### Provided material
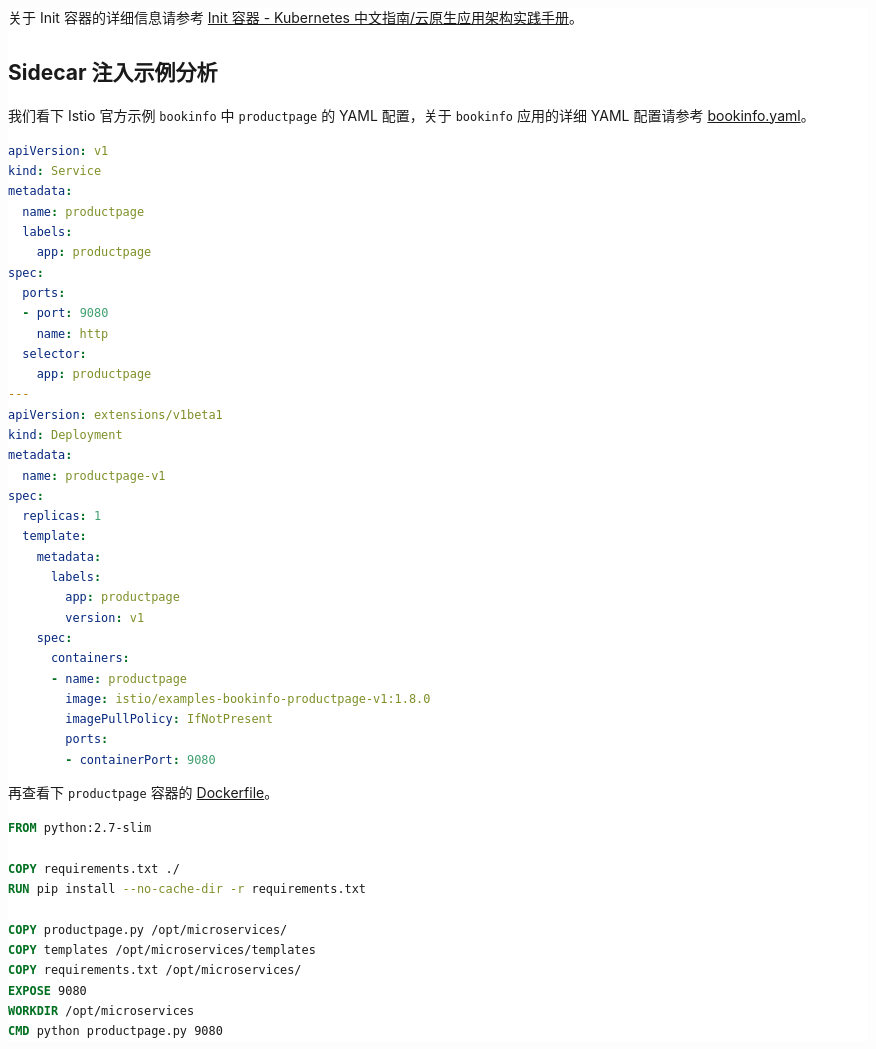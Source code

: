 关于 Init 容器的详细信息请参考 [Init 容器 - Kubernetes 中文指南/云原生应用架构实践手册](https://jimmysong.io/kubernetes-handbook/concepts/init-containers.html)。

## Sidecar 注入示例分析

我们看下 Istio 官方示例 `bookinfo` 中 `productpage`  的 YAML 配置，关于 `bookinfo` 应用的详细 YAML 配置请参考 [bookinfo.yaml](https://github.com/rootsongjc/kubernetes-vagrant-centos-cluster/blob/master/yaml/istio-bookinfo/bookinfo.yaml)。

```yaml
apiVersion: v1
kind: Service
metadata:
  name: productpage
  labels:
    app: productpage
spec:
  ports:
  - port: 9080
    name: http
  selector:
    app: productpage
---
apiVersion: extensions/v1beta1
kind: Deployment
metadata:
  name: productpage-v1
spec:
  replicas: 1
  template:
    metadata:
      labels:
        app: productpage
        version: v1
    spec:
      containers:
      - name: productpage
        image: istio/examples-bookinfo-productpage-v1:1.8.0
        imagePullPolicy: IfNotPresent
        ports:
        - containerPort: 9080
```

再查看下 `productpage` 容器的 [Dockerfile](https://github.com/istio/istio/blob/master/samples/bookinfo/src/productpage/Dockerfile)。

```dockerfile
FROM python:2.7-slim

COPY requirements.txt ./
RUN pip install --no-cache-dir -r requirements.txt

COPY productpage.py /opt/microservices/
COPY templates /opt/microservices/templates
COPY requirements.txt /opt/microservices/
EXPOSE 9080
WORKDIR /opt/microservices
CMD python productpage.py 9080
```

### What is being asked
Above are the records; repeat their lines from the first through the line containing "## Sidecar 注入示例分析", and leave out each picture.

### Solution
Source code

: 关于 Init 容器的详细信息请参考 [Init 容器 - Kubernetes 中文指南/云原生应用架构实践手册](https://jimmysong.io/kubernetes-handbook/concepts/init-containers.html)。

## Sidecar 注入示例分析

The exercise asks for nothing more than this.